Exercise objective. Only the lines from the one with "- System creates" to the end of the data below should be given again, exactly as written.

[Data entries]
++++++

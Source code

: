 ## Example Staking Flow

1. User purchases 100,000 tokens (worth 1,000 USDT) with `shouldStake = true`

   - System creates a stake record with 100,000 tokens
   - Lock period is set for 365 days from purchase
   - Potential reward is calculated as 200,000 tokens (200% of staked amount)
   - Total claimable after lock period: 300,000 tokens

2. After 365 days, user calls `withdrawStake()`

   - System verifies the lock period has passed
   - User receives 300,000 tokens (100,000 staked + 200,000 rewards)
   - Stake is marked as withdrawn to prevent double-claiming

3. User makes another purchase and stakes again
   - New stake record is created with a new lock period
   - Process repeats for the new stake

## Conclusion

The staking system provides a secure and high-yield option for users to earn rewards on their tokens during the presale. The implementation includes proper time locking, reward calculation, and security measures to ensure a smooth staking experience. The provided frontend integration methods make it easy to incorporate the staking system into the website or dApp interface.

++++++

Answer section.
   - System creates a stake record with 100,000 tokens
   - Lock period is set for 365 days from purchase
   - Potential reward is calculated as 200,000 tokens (200% of staked amount)
   - Total claimable after lock period: 300,000 tokens

2. After 365 days, user calls `withdrawStake()`

   - System verifies the lock period has passed
   - User receives 300,000 tokens (100,000 staked + 200,000 rewards)
   - Stake is marked as withdrawn to prevent double-claiming

3. User makes another purchase and stakes again
   - New stake record is created with a new lock period
   - Process repeats for the new stake

## Conclusion

The staking system provides a secure and high-yield option for users to earn rewards on their tokens during the presale. The implementation includes proper time locking, reward calculation, and security measures to ensure a smooth staking experience. The provided frontend integration methods make it easy to incorporate the staking system into the website or dApp interface.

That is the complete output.